There are a few areas where the film doesn’t quite live up to its potential. The middle of the movie drags a bit as it spends a lot of time setting up things that most adults in the audience will already be anticipating, and there were times when I wished Raimi’s funhouse scares could have gone a bit further (I did read that the film had to cut some of those moments out to achieve a PG rating, which I respect). However, I feel the biggest failing of this film is in the portrayal of the Wicked Witch of the West. As I mentioned before, this is an extremely tricky tightrope walk, and the very fact that the Witch is not being portrayed by Margaret Hamilton instantly makes it a pale comparison. Hamilton’s Wicked Witch is one of the most iconic characters in film history, and it’s sort of crazy to try to replicate that. What makes matters worse is the fact that a lot of the way the Witch was portrayed in the 1939 film belongs to MGM; Disney was scrutinized down to the shade of green they used in the makeup for copyright concerns. It feels like a case where they probably did the best they could given the legal roadblocks, but it’s still an element of the film that is potently disappointing and never quite works the way it should.
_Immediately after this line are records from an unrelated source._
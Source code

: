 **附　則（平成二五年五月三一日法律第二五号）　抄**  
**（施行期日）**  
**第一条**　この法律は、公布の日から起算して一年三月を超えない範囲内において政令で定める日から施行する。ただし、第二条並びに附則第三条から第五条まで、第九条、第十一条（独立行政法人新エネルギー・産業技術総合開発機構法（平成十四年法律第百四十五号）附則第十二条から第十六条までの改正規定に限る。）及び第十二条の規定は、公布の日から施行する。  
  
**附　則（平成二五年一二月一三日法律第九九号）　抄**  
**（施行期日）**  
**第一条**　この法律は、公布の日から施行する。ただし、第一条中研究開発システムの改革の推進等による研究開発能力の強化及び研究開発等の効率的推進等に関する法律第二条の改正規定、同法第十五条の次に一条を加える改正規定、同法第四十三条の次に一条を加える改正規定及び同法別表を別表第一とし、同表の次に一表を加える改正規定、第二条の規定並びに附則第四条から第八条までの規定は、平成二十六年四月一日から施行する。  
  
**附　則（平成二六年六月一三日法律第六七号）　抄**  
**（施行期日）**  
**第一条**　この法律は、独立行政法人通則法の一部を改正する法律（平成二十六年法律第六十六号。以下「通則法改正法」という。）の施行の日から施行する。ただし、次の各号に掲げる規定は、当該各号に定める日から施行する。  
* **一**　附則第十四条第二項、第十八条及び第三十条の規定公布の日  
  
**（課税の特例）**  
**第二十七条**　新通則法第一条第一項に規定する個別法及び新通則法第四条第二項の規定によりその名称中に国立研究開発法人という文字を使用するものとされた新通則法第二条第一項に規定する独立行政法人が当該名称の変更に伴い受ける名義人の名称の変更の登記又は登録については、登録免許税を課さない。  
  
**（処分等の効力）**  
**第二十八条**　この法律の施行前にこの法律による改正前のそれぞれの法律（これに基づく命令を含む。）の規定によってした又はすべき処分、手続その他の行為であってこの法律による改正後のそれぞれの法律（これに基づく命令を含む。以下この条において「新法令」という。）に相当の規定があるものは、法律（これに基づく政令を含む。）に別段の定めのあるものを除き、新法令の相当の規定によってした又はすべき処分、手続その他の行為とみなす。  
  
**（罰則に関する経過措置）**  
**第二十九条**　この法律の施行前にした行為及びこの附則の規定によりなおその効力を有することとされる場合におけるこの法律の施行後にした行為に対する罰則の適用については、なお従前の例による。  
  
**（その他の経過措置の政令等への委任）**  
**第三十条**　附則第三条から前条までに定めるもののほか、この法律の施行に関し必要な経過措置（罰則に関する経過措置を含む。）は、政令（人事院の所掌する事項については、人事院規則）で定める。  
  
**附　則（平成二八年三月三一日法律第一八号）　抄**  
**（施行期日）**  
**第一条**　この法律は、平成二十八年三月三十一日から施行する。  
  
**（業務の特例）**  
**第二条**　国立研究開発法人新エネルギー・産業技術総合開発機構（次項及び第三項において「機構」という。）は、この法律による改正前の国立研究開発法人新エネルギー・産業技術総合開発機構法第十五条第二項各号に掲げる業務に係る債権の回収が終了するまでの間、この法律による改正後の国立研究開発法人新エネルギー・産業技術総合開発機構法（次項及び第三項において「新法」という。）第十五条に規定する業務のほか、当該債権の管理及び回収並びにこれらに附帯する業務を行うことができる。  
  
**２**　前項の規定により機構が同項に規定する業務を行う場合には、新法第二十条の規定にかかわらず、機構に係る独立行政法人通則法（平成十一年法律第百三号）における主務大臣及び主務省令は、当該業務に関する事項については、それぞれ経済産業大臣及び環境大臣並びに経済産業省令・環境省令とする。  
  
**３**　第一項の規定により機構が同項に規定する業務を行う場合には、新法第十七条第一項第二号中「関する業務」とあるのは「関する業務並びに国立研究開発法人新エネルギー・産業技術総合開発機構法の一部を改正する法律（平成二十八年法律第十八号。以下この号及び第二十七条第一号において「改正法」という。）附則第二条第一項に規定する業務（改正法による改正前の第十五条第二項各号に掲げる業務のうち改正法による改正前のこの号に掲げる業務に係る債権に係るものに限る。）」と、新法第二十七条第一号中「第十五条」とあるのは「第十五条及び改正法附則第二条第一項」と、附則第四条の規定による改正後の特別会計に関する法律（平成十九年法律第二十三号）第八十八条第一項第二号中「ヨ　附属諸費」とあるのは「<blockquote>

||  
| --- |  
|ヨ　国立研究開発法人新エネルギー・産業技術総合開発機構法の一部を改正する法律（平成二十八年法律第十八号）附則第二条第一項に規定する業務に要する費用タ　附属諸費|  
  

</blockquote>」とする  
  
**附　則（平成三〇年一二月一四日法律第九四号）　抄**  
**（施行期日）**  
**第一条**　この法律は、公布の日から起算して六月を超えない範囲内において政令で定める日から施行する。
Despite those complaints, Oz is a very fun film and possibly the most worthy successor to The Wizard of Oz that has existed in the nearly 75 years since. It hits most of the notes it needs to hit just right and actually leaves you wanting more, a rare accomplishment for a prequel. I also recommend seeing the film in 3D. This is Raimi’s first time working with the effect and now that I’ve seen it, it feels like a match made in heaven. He knows just when to go broad and gimmicky and when to pull it back and keep it more restrained. The opening credits sequence is gorgeous in 3D, and is worth the premium price for that alone. Oz The Great and Powerful may not be perfect, but it’s definitely worth your time.